La tan mentada “grieta”, que parece haber recuperado su por momentos extraviada centralidad durante este recargado año electoral, es una metáfora que describe muy gráfica y acabadamente una cultura que se tornado cada vez más proclive al enaltecimiento del antagonismo, las diferencias, el conflicto y la confrontación.

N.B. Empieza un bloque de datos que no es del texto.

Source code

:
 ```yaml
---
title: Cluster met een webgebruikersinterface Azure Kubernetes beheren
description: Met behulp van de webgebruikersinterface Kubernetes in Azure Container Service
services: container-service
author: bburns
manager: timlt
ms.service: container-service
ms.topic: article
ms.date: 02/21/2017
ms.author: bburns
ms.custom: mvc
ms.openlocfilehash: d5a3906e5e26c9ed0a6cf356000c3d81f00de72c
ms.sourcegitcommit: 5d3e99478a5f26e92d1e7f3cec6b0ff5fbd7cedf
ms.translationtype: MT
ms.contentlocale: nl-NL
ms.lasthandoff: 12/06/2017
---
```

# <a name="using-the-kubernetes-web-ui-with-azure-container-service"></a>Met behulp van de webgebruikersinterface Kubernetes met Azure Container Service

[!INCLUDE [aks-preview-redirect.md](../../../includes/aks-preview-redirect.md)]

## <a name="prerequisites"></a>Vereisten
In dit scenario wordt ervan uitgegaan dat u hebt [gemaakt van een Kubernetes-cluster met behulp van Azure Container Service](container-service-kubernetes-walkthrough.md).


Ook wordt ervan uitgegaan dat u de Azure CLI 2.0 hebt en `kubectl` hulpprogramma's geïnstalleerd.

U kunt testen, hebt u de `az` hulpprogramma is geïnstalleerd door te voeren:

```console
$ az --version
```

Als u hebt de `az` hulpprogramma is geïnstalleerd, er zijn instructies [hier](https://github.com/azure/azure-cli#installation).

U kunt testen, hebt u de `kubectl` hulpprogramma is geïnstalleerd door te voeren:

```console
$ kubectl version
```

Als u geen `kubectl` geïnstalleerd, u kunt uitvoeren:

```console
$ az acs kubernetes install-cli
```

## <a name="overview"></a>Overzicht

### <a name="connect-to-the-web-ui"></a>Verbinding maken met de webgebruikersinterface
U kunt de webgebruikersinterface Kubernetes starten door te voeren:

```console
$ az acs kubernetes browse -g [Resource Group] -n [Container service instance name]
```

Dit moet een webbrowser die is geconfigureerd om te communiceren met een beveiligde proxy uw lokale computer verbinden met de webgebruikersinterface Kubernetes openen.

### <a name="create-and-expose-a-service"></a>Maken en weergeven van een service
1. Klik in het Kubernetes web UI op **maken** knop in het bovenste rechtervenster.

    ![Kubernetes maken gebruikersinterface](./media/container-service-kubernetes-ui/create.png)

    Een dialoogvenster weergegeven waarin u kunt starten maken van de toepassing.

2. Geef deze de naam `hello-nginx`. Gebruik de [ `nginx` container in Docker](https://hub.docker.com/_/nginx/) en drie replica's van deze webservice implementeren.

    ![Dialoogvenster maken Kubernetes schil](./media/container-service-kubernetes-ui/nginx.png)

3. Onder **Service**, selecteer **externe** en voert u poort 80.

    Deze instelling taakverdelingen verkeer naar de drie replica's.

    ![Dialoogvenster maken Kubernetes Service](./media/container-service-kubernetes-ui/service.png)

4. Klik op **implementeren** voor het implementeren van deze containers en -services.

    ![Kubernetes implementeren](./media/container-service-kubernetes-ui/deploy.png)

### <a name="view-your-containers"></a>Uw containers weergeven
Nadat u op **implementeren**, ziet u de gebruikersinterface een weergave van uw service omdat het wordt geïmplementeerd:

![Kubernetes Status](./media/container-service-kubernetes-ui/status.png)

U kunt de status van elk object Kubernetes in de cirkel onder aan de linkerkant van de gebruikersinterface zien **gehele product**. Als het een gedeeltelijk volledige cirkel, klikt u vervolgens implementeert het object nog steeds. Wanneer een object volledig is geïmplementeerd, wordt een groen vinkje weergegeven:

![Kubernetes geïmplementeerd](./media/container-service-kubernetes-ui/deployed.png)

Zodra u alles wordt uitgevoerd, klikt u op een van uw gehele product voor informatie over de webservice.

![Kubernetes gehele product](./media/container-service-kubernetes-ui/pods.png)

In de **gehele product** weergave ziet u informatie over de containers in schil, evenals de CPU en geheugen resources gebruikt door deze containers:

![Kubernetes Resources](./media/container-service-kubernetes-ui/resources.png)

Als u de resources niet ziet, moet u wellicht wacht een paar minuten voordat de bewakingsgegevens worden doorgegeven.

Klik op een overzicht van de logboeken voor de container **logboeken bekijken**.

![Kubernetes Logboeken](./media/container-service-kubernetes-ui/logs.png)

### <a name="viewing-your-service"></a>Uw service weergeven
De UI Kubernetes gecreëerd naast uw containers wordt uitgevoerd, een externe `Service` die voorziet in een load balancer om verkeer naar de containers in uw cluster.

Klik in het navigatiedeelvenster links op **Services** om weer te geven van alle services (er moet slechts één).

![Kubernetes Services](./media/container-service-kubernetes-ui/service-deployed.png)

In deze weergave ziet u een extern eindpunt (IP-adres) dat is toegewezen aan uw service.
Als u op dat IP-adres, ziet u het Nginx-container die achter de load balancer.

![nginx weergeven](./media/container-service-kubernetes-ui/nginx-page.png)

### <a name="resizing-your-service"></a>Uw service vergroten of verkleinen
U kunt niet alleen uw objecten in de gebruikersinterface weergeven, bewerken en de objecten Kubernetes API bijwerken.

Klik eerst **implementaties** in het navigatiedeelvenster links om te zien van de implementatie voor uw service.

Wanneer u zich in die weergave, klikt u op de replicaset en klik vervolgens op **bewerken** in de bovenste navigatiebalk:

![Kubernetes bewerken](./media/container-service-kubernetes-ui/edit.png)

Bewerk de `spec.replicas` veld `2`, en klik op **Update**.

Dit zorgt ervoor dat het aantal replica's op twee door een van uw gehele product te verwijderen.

Uno de los efectos más visibles de esta grieta en el campo de la política es el fenómeno de la polarización, una dinámica en que dos grupos fuertemente antagónicos giran permanente y persistentemente en torno a un mismo tema o una misma “causa” que se invoca como propia y que genera al mismo tiempo identificación y diferencia. Es en este marco, en el que se enaltecen atributos como la intransigencia y la firmeza, se consolidan posturas políticas cada vez más radicalizadas, y se intensifican la crispación y los conflictos permanentes.

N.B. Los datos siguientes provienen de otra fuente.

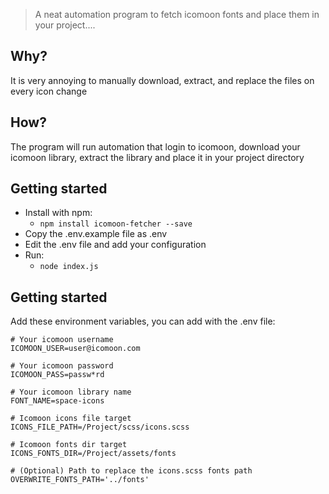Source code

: > A neat automation program to fetch icomoon fonts and place them in your project....

## Why?
It is very annoying to manually download, extract, and replace the files on every icon change

## How?
The program will run automation that login to icomoon, download your icomoon library, extract the library and place it in your project directory

## Getting started
- Install with npm:
    - ```npm install icomoon-fetcher --save```
- Copy the .env.example file as .env
- Edit the .env file and add your configuration
- Run: 
    - ```node index.js```

## Getting started

Add these environment variables, you can add with the .env file:

```
# Your icomoon username
ICOMOON_USER=user@icomoon.com

# Your icomoon password 
ICOMOON_PASS=passw*rd

# Your icomoon library name
FONT_NAME=space-icons

# Icomoon icons file target
ICONS_FILE_PATH=/Project/scss/icons.scss

# Icomoon fonts dir target
ICONS_FONTS_DIR=/Project/assets/fonts

# (Optional) Path to replace the icons.scss fonts path
OVERWRITE_FONTS_PATH='../fonts'
```

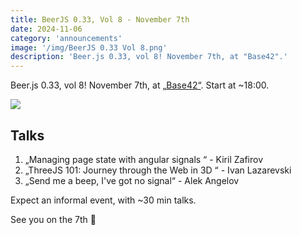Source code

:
 ```yaml
---
title: BeerJS 0.33, Vol 8 - November 7th
date: 2024-11-06
category: 'announcements'
image: '/img/BeerJS 0.33 Vol 8.png'
description: 'Beer.js 0.33, vol 8! November 7th, at "Base42".'
---
```


Beer.js 0.33, vol 8! November 7th, at [„Base42“](https://base42.mk). Start at ~18:00.

<img src="/img/BeerJS 0.33 Vol 8.png" />

## Talks

1. „Managing page state with angular signals “ - Kiril Zafirov
2. „ThreeJS 101: Journey through the Web in 3D “ - Ivan Lazarevski
3. „Send me a beep, I've got no signal“ - Alek Angelov

Expect an informal event, with ~30 min talks.

See you on the 7th 🍻
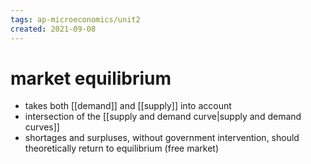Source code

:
 ```yaml
---
tags: ap-microeconomics/unit2 
created: 2021-09-08
---
```


# market equilibrium

- takes both [[demand]] and [[supply]] into account
- intersection of the [[supply and demand curve|supply and demand curves]]
- shortages and surpluses, without government intervention, should theoretically return to equilibrium (free market) 
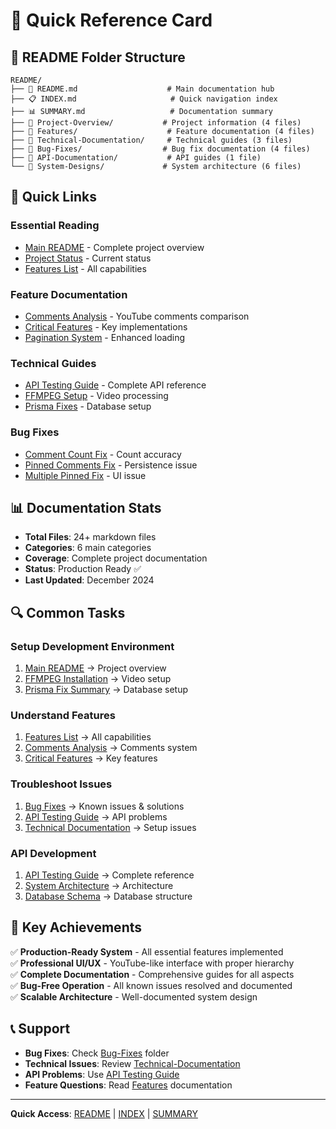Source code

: # 🚀 Quick Reference Card

## 📁 **README Folder Structure**

```
README/
├── 📖 README.md                    # Main documentation hub
├── 📋 INDEX.md                     # Quick navigation index  
├── 📊 SUMMARY.md                   # Documentation summary
├── 📁 Project-Overview/           # Project information (4 files)
├── 📁 Features/                    # Feature documentation (4 files)
├── 📁 Technical-Documentation/     # Technical guides (3 files)
├── 📁 Bug-Fixes/                  # Bug fix documentation (4 files)
├── 📁 API-Documentation/           # API guides (1 file)
└── 📁 System-Designs/             # System architecture (6 files)
```

## 🎯 **Quick Links**

### **Essential Reading**
- [Main README](./README.md) - Complete project overview
- [Project Status](./Project-Overview/PROJECT_STATUS.md) - Current status
- [Features List](./Project-Overview/FEATURES.md) - All capabilities

### **Feature Documentation**
- [Comments Analysis](./Features/COMMENTS_ANALYSIS.md) - YouTube comments comparison
- [Critical Features](./Features/CRITICAL_FEATURES_IMPLEMENTATION.md) - Key implementations
- [Pagination System](./Features/PAGINATION_ENHANCEMENT.md) - Enhanced loading

### **Technical Guides**
- [API Testing Guide](./API-Documentation/API_TESTING_GUIDE.md) - Complete API reference
- [FFMPEG Setup](./Technical-Documentation/FFMPEG_INSTALLATION.md) - Video processing
- [Prisma Fixes](./Technical-Documentation/PRISMA_FIX_SUMMARY.md) - Database setup

### **Bug Fixes**
- [Comment Count Fix](./Bug-Fixes/COMMENT_COUNT_FIX.md) - Count accuracy
- [Pinned Comments Fix](./Bug-Fixes/PINNED_COMMENTS_FIX.md) - Persistence issue
- [Multiple Pinned Fix](./Bug-Fixes/MULTIPLE_PINNED_FIX.md) - UI issue

## 📊 **Documentation Stats**

- **Total Files**: 24+ markdown files
- **Categories**: 6 main categories
- **Coverage**: Complete project documentation
- **Status**: Production Ready ✅
- **Last Updated**: December 2024

## 🔍 **Common Tasks**

### **Setup Development Environment**
1. [Main README](./README.md) → Project overview
2. [FFMPEG Installation](./Technical-Documentation/FFMPEG_INSTALLATION.md) → Video setup
3. [Prisma Fix Summary](./Technical-Documentation/PRISMA_FIX_SUMMARY.md) → Database setup

### **Understand Features**
1. [Features List](./Project-Overview/FEATURES.md) → All capabilities
2. [Comments Analysis](./Features/COMMENTS_ANALYSIS.md) → Comments system
3. [Critical Features](./Features/CRITICAL_FEATURES_IMPLEMENTATION.md) → Key features

### **Troubleshoot Issues**
1. [Bug Fixes](./Bug-Fixes/) → Known issues & solutions
2. [API Testing Guide](./API-Documentation/API_TESTING_GUIDE.md) → API problems
3. [Technical Documentation](./Technical-Documentation/) → Setup issues

### **API Development**
1. [API Testing Guide](./API-Documentation/API_TESTING_GUIDE.md) → Complete reference
2. [System Architecture](./System-Designs/Architecture/system-architecture.md) → Architecture
3. [Database Schema](./System-Designs/Database/schema.sql) → Database structure

## 🎉 **Key Achievements**

✅ **Production-Ready System** - All essential features implemented  
✅ **Professional UI/UX** - YouTube-like interface with proper hierarchy  
✅ **Complete Documentation** - Comprehensive guides for all aspects  
✅ **Bug-Free Operation** - All known issues resolved and documented  
✅ **Scalable Architecture** - Well-documented system design  

## 📞 **Support**

- **Bug Fixes**: Check [Bug-Fixes](./Bug-Fixes/) folder
- **Technical Issues**: Review [Technical-Documentation](./Technical-Documentation/)
- **API Problems**: Use [API Testing Guide](./API-Documentation/API_TESTING_GUIDE.md)
- **Feature Questions**: Read [Features](./Features/) documentation

---

**Quick Access**: [README](./README.md) | [INDEX](./INDEX.md) | [SUMMARY](./SUMMARY.md)
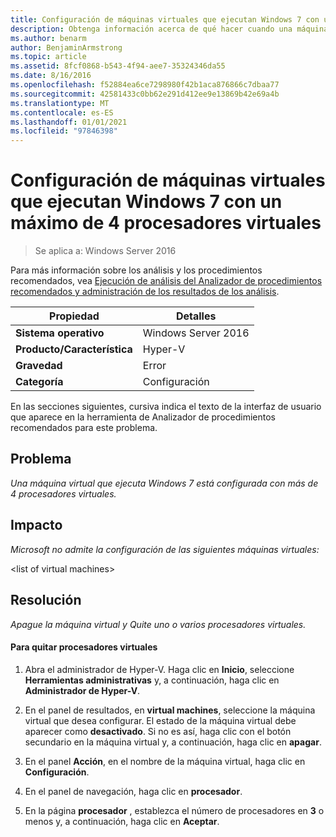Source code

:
 ```yaml
---
title: Configuración de máquinas virtuales que ejecutan Windows 7 con un máximo de 4 procesadores virtuales
description: Obtenga información acerca de qué hacer cuando una máquina virtual que ejecuta Windows 7 está configurada con más de 4 procesadores virtuales.
ms.author: benarm
author: BenjaminArmstrong
ms.topic: article
ms.assetid: 8fcf0868-b543-4f94-aee7-35324346da55
ms.date: 8/16/2016
ms.openlocfilehash: f52884ea6ce7298980f42b1aca876866c7dbaa77
ms.sourcegitcommit: 42581433c0bb62e291d412ee9e13869b42e69a4b
ms.translationtype: MT
ms.contentlocale: es-ES
ms.lasthandoff: 01/01/2021
ms.locfileid: "97846398"
---
```

# <a name="configure-virtual-machines-running-windows-7-with-no-more-than-4-virtual-processors"></a>Configuración de máquinas virtuales que ejecutan Windows 7 con un máximo de 4 procesadores virtuales

>Se aplica a: Windows Server 2016

Para más información sobre los análisis y los procedimientos recomendados, vea [Ejecución de análisis del Analizador de procedimientos recomendados y administración de los resultados de los análisis](https://go.microsoft.com/fwlink/p/?LinkID=223177).

|Propiedad|Detalles|
|-|-|
|**Sistema operativo**|Windows Server 2016|
|**Producto/Característica**|Hyper-V|
|**Gravedad**|Error|
|**Categoría**|Configuración|

En las secciones siguientes, cursiva indica el texto de la interfaz de usuario que aparece en la herramienta de Analizador de procedimientos recomendados para este problema.

## <a name="issue"></a>**Problema**
*Una máquina virtual que ejecuta Windows 7 está configurada con más de 4 procesadores virtuales.*

## <a name="impact"></a>**Impacto**
*Microsoft no admite la configuración de las siguientes máquinas virtuales:*

\<list of virtual machines>

## <a name="resolution"></a>**Resolución**
*Apague la máquina virtual y Quite uno o varios procesadores virtuales.*

#### <a name="to-remove-virtual-processors"></a>Para quitar procesadores virtuales

1.  Abra el administrador de Hyper-V. Haga clic en **Inicio**, seleccione **Herramientas administrativas** y, a continuación, haga clic en **Administrador de Hyper-V**.

2.  En el panel de resultados, en **virtual machines**, seleccione la máquina virtual que desea configurar. El estado de la máquina virtual debe aparecer como **desactivado**. Si no es así, haga clic con el botón secundario en la máquina virtual y, a continuación, haga clic en **apagar**.

3.  En el panel **Acción**, en el nombre de la máquina virtual, haga clic en **Configuración**.

4.  En el panel de navegación, haga clic en **procesador**.

5.  En la página **procesador** , establezca el número de procesadores en **3** o menos y, a continuación, haga clic en **Aceptar**.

Al imponerse de esta forma la lógica política de “amigo-enemigo”, el otro pasa a ser considerado una amenaza a la “causa”, y por eso a éste ni siquiera se le reconoce legitimidad como adversario. El “otro” en tanto enemigo está ahí para ser combatido y vencido, en un antagonismo que es lo que da razón a la causa y lo que refuerza la propia identidad. He aquí esta suerte de contradicción que explica en gran medida la “vitalidad” de la grieta: la existencia y la fortaleza relativa de ese “otro” al que se combate es imprescindible tanto para reafirmar la propia identidad y la legitimidad de la causa que se invoca, como para galvanizar apoyos y mantener la unidad.

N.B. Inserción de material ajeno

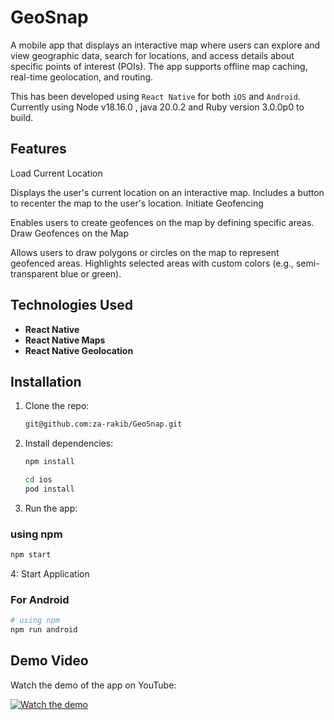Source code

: # GeoSnap

A mobile app that displays an interactive map where users can explore and view geographic data, search for locations, and access details about specific points of interest (POIs). The app supports offline map caching, real-time geolocation, and routing.

This has been developed using `React Native` for both `iOS` and `Android`.
Currently using Node v18.16.0 , java 20.0.2 and Ruby version 3.0.0p0 to build.

## Features

Load Current Location

Displays the user's current location on an interactive map.
Includes a button to recenter the map to the user's location.
Initiate Geofencing

Enables users to create geofences on the map by defining specific areas.
Draw Geofences on the Map

Allows users to draw polygons or circles on the map to represent geofenced areas.
Highlights selected areas with custom colors (e.g., semi-transparent blue or green).

## Technologies Used

- **React Native**
- **React Native Maps**
- **React Native Geolocation**

## Installation

1. Clone the repo:

   ```bash
   git@github.com:za-rakib/GeoSnap.git
   ```

2. Install dependencies:

   ```bash
   npm install

   cd ios
   pod install
   ```

3. Run the app:

### using npm

```bash
npm start
```

4: Start Application

### For Android

```bash
# using npm
npm run android
```

## Demo Video

Watch the demo of the app on YouTube:

[![Watch the demo](https://img.youtube.com/vi/t6SwqFuxV64/0.jpg)](https://www.youtube.com/watch?v=t6SwqFuxV64)
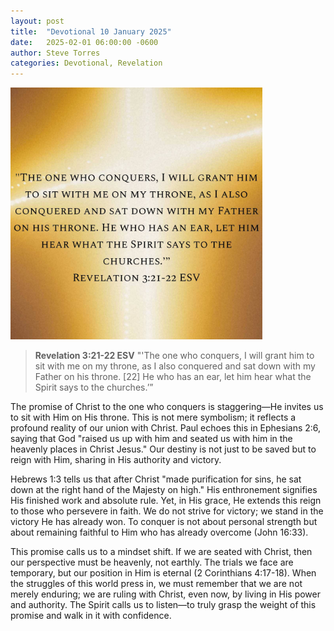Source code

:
 ```yaml
---
layout: post
title:  "Devotional 10 January 2025"
date:   2025-02-01 06:00:00 -0600
author: Steve Torres
categories: Devotional, Revelation
---
```

<img src="https://github.com/ElEsteeb/ElEsteeb.github.io/blob/main/images/devotionals/Rev-3_21-22.jpg?raw=true" alt="Rev 3:21-22" style="max-width: 80%; height: auto;">

>**Revelation 3:21-22 ESV**
>"'The one who conquers, I will grant him to sit with me on my throne, as I also conquered and sat down with my Father on his throne. [22] He who has an ear, let him hear what the Spirit says to the churches.’”

The promise of Christ to the one who conquers is staggering—He invites us to sit with Him on His throne. This is not mere symbolism; it reflects a profound reality of our union with Christ. Paul echoes this in Ephesians 2:6, saying that God "raised us up with him and seated us with him in the heavenly places in Christ Jesus." Our destiny is not just to be saved but to reign with Him, sharing in His authority and victory.

Hebrews 1:3 tells us that after Christ "made purification for sins, he sat down at the right hand of the Majesty on high." His enthronement signifies His finished work and absolute rule. Yet, in His grace, He extends this reign to those who persevere in faith. We do not strive for victory; we stand in the victory He has already won. To conquer is not about personal strength but about remaining faithful to Him who has already overcome (John 16:33).

This promise calls us to a mindset shift. If we are seated with Christ, then our perspective must be heavenly, not earthly. The trials we face are temporary, but our position in Him is eternal (2 Corinthians 4:17-18). When the struggles of this world press in, we must remember that we are not merely enduring; we are ruling with Christ, even now, by living in His power and authority. The Spirit calls us to listen—to truly grasp the weight of this promise and walk in it with confidence.



<script src="https://www.biblegateway.com/public/link-to-us/tooltips/bglinks.js" type="text/javascript"></script>
<script type="text/javascript">
BGLinks.version = "ESV";
BGLinks.linkVerses();
</script>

En otras palabras, la polarización, como el tango, siempre se baila de a dos. Ello explica por qué está dinámica pareciera configurarse en un juego de espejos en el cual desde ambos polos de la polarización se celebra el antagonismo y el conflicto permanente, en la búsqueda de movilizar a los convencidos de la causa, apelando tanto al miedo y las amenazas como a los denominados “sesgos de confirmación”.
Así las cosas, se entiende el por qué una parte de la oposición se aferra con inocultable desesperación a la “grieta”, que parece ser nada más ni nada menos casi lo único que los sostiene y los legitima ante sus audiencias, lo que les da sentido a su proyecto y lo que orienta su acción. Es que el definirse exclusiva y negativamente en relación a ese “otro” que se combate, sin ese antagonismo se caería en la más absoluta intrascendencia e irrelevancia. Solo así se entiende la gravitación que tienen los denominados “halcones” de Juntos por el Cambio o, más precisamente del PRO. Y, en particular, la centralidad que aún conserva y busca no perder, el ex presidente Mauricio Macri, bajo cuyo liderazgo el país comenzó a deslizarse hacia las profundidades del abismo en el que seguimos cayendo en los últimos años.
Macri y Cristina son, en esta dinámica, los dos reversos de esa misma moneda devaluada que es la grieta. Dos dirigentes que conservan poder y centralidad, aún con los niveles altísimos de rechazo que generan en amplios sectores de la opinión pública, pero con un nada despreciable poder de fuego, gran capacidad de daño y amplios márgenes para intentar condicionar el accionar de quienes quieran sacar los pies de la “grieta”. Un rechazo que aprovecha Patricia Bullrich para erigir un proyecto presidencial que sólo se sostiene apelando al miedo o al rechazo ante la “amenaza” del kirchnerismo. Un proyecto que basa su legitimidad en ese antagonismo y que busca construir consenso en torno a un único objetivo: vencer al kirchnerismo.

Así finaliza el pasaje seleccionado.